Given the paucity of data and analysis for women’s soccer, I thought it would be a worthwhile summer project to build an Expected Goals (xG) model for the NWSL. If you’re unfamiliar with Expected Goals, I’ve written a few posts about the math behind the model that are probably worth reading: A Very Preliminary NWSL Expected Goals Model: xG 101 and Expected Goals 201: xG For Soccer Analytics Majors. The basic idea is taking characteristics of shots like distance from goal, angle to the center of goal, whether it was kicked or headed, whether it came from a counter attack, etc., and calculating the probability that a given shot turns into a goal. Shots are rated on a scale from 0-1, with the number being the probability of a shot scoring.
I’ve been tweeting some of the things I’ve found, but they’ve been scattered across a number of tweets and days, so I wanted to combine them all into one post and talk about some of the plots in a little more detail than is allowed in 140 characters (116 after the image).
This plot shows the relative xG scores for each game over the weekend. Most of the games were fairly close in terms of shot quality, except for Houston v. Orlando which was fairly one-sided (both in actual score and shot quality). I don’t have xG maps, but I think this is a clean, clear presentation of what happened in each of the games from the weekend.
The next plot shows cumulative player xG/Shot Quality scores over the first two weeks. Two things stand out here to me.

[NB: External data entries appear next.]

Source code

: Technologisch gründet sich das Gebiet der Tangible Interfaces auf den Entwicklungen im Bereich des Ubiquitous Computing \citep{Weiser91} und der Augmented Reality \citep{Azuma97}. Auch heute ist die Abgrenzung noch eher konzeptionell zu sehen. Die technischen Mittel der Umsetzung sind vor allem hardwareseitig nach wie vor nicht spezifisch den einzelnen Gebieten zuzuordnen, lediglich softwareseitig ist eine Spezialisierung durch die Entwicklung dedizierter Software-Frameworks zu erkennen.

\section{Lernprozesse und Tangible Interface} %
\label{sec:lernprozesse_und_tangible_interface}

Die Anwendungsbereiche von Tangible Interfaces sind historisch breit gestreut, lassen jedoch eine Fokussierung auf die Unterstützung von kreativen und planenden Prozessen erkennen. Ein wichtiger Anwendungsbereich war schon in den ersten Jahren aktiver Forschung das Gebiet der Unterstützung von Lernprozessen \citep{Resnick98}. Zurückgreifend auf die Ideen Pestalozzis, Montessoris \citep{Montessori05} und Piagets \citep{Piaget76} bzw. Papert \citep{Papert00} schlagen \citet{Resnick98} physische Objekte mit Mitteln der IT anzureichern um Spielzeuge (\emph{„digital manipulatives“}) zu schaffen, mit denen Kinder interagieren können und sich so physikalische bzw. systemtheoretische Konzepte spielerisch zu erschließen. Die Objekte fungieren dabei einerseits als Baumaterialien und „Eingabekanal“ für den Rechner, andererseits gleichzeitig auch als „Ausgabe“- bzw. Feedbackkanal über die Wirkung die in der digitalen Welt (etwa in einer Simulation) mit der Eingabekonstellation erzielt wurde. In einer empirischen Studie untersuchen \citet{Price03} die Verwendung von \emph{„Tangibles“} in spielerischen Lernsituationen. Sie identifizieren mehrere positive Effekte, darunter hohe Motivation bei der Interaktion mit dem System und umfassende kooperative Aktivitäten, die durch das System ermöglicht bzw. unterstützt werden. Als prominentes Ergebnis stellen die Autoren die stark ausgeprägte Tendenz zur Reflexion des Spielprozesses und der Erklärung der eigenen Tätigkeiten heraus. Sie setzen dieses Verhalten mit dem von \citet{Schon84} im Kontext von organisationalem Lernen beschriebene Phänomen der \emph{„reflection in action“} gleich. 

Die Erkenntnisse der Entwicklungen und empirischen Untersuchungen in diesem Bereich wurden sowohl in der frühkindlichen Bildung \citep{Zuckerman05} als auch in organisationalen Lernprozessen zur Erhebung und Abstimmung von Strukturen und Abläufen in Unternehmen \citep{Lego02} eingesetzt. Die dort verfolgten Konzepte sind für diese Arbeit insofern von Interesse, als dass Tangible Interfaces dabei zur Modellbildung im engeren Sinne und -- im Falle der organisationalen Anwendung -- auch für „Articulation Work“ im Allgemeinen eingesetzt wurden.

The first is Jessica McDonald’s massive lead on everyone on her team (and the league which we’ll see in a minute), and the balance among the Portland Thorns: few players taking seemingly high quality shots. Comparing this to FC Kansas City with a larger number of players taking relatively low quality shots.

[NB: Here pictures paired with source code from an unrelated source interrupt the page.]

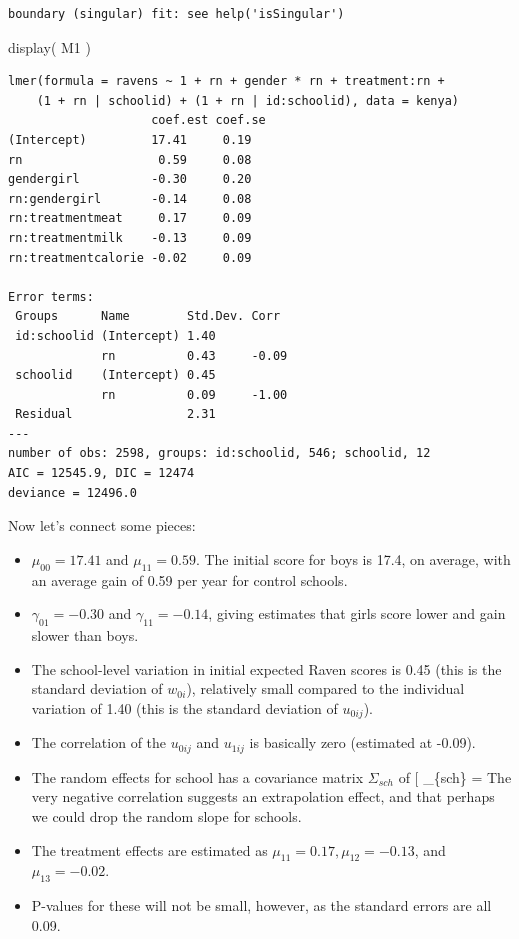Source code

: \documentclass[
  letterpaper,
  DIV=11,
  numbers=noendperiod]{scrreprt}
\newenvironment{Shaded}{}{}
\newcommand{\FunctionTok}[1]{\textcolor[rgb]{0.02,0.16,0.49}{#1}}
\newcommand{\NormalTok}[1]{#1}
\providecommand{\tightlist}{%
  \setlength{\itemsep}{0pt}\setlength{\parskip}{0pt}}\usepackage{longtable,booktabs,array}
\begin{document}
\begin{verbatim}
boundary (singular) fit: see help('isSingular')
\end{verbatim}

\begin{Shaded}
\begin{Highlighting}[]
\FunctionTok{display}\NormalTok{( M1 )}
\end{Highlighting}
\end{Shaded}

\begin{verbatim}
lmer(formula = ravens ~ 1 + rn + gender * rn + treatment:rn + 
    (1 + rn | schoolid) + (1 + rn | id:schoolid), data = kenya)
                    coef.est coef.se
(Intercept)         17.41     0.19  
rn                   0.59     0.08  
gendergirl          -0.30     0.20  
rn:gendergirl       -0.14     0.08  
rn:treatmentmeat     0.17     0.09  
rn:treatmentmilk    -0.13     0.09  
rn:treatmentcalorie -0.02     0.09  

Error terms:
 Groups      Name        Std.Dev. Corr  
 id:schoolid (Intercept) 1.40           
             rn          0.43     -0.09 
 schoolid    (Intercept) 0.45           
             rn          0.09     -1.00 
 Residual                2.31           
---
number of obs: 2598, groups: id:schoolid, 546; schoolid, 12
AIC = 12545.9, DIC = 12474
deviance = 12496.0 
\end{verbatim}

Now let's connect some pieces:

\begin{itemize}
\tightlist
\item
  \(\mu_{00} = 17.41\) and \(\mu_{11} = 0.59\). The initial score for
  boys is 17.4, on average, with an average gain of 0.59 per year for
  control schools.
\item
  \(\gamma_{01} = -0.30\) and \(\gamma_{11} = -0.14\), giving estimates
  that girls score lower and gain slower than boys.
\item
  The school-level variation in initial expected Raven scores is 0.45
  (this is the standard deviation of \(w_{0i}\)), relatively small
  compared to the individual variation of 1.40 (this is the standard
  deviation of \(u_{0ij}\)).
\item
  The correlation of the \(u_{0ij}\) and \(u_{1ij}\) is basically zero
  (estimated at -0.09).
\item
  The random effects for school has a covariance matrix \(\Sigma_{sch}\)
  of {[} \widehat{\Sigma}\_\{sch\} = \left[ 
  \begin{array}{cc}
  0.45^2 & 0.45 \times 0.09 \times -0.99 \\
  . & 0.09^2 
  \end{array} 
  \right] {]} The very negative correlation suggests an extrapolation
  effect, and that perhaps we could drop the random slope for schools.
\item
  The treatment effects are estimated as
  \(\mu_{11}=0.17, \mu_{12}=-0.13\), and \(\mu_{13}=-0.02\).\\
\item
  P-values for these will not be small, however, as the standard errors
  are all 0.09.
\end{itemize}
\end{document}
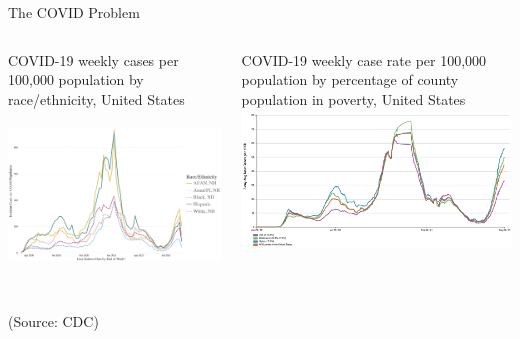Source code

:\begin{slide}{The COVID Problem}
	\centering
	\begin{columns}[T]
		\begin{column}{.5\textwidth}
			\centering
			COVID-19 weekly cases per 100,000 population by race/ethnicity, United States
			\includegraphics[height=4.5cm]{images/ethnicity-trends}
		\end{column}
		\begin{column}{.5\textwidth}
			\centering
			COVID-19 weekly case rate per 100,000 population by percentage of county population in poverty, United States
			\includegraphics[height=3.7cm]{images/poverty-trends}
		\end{column}
	\end{columns}
	{\tiny (Source: CDC)}
\end{slide}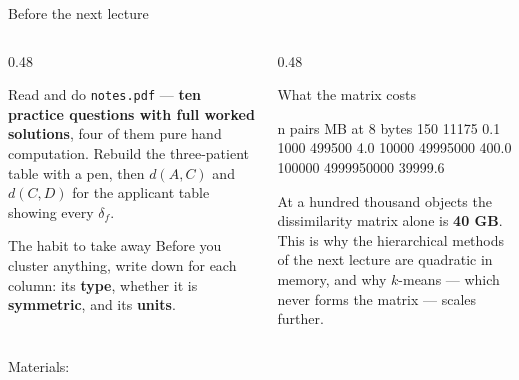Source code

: \documentclass[aspectratio=169]{beamer}
\begin{document}
\begin{frame}[fragile,shrink=14]{Before the next lecture}
  \begin{columns}[T]
    \begin{column}{0.48\textwidth}
      \begin{block}{Read and do}
        \texttt{notes.pdf} --- \textbf{ten practice questions with full
        worked solutions}, four of them pure hand computation. Rebuild the
        three-patient table with a pen, then $d(A,C)$ and $d(C,D)$ for the
        applicant table showing every $\delta_f$.
      \end{block}
      \begin{exampleblock}{The habit to take away}
        Before you cluster anything, write down for each column: its
        \textbf{type}, whether it is \textbf{symmetric}, and its
        \textbf{units}.
      \end{exampleblock}
    \end{column}
    \begin{column}{0.48\textwidth}
      \begin{alertblock}{What the matrix costs}
\begin{outblk}
         n              pairs   MB at 8 bytes
       150              11175             0.1
      1000             499500             4.0
     10000           49995000           400.0
    100000         4999950000         39999.6
\end{outblk}
        At a hundred thousand objects the dissimilarity matrix alone is
        \textbf{40 GB}. This is why the hierarchical methods of the next
        lecture are quadratic in memory, and why $k$-means --- which never
        forms the matrix --- scales further.
      \end{alertblock}
    \end{column}
  \end{columns}
  \begin{center}
    \small Materials: \texttt{\AMLRepoURL}
  \end{center}
  \slidesources{\AMLUnitVIISources}
\end{frame}
\end{document}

The third graph shows the top 20 players in the cumulative shot quality rankings. I tried color-coding by team, but with so many teams relying on red or blue it didn’t come out as well as I’d like. The good news is that Orlando (purple) and Houston (orange) stand out. USWNT players are doing well here – Alex Morgan is in second place (far) behind, with Jessica McDonald, Lindsey Horan, Carli Lloyd, and Christen Press all in the top few spots. Jessica McDonald is leading the pack by a long way though, with zero goals so far unfortunately for the WNY Flash.
This graph is similar to the previous one but instead of the top 20 it includes everyone who has taken a shot this season so you can see where your favorite player ranks.
The last two plots serve both as a diagnostic plot of my measure: how well does my xG score predict actual goals? In this first one, the dotted line represents a 1:1 relationship between expected goals and actual (non-penalty, non-own) goals scored, which is a “perfect” correspondence between my measure and the “real world.” I’ve got five teams (Chicago, Orlando, Washington, and Kansas City) basically on the line, which I’m really happy with, two other teams (Portland and Seattle) close, and three outliers (WNY, Boston, and Houston). I’m really happy with this so far, and despite the small sample size this season so far I think the model is performing well.
Beyond the diagnostics, if we assume that teams will eventually converge toward the 1:1 ratio, we’d expect WNY (mostly Jessica McDonald) and Boston to start scoring more goals soon, while the overachieving Houston Dash might be in for a dry spell soon.
The final plot is the other side of the last one – expected goals allowed for each teach vs. actual goals allowed. There are fewer teams that fit perfectly (Sky Blue and Portland), but there aren’t any extreme outliers this time (with Kansas City being the furthest off the line).
Kansas City is probably due to start conceding more goals soon. Nicole Barnhart has been strong in goal for them so far, so maybe she’s the reason for Kansas City over-achieving on this measure. Similarly, despite a strong start by the expansion Orlando Pride, they’ve actually conceded a goal more than my model expects they should have so they may be due for some luck going forward.
This is all I could think of as far as presenting xG/Shot quality data for the NWSL. There’s a lot of data here, and I tried cutting it as many ways as I could to present as much info as I could from a single dataset.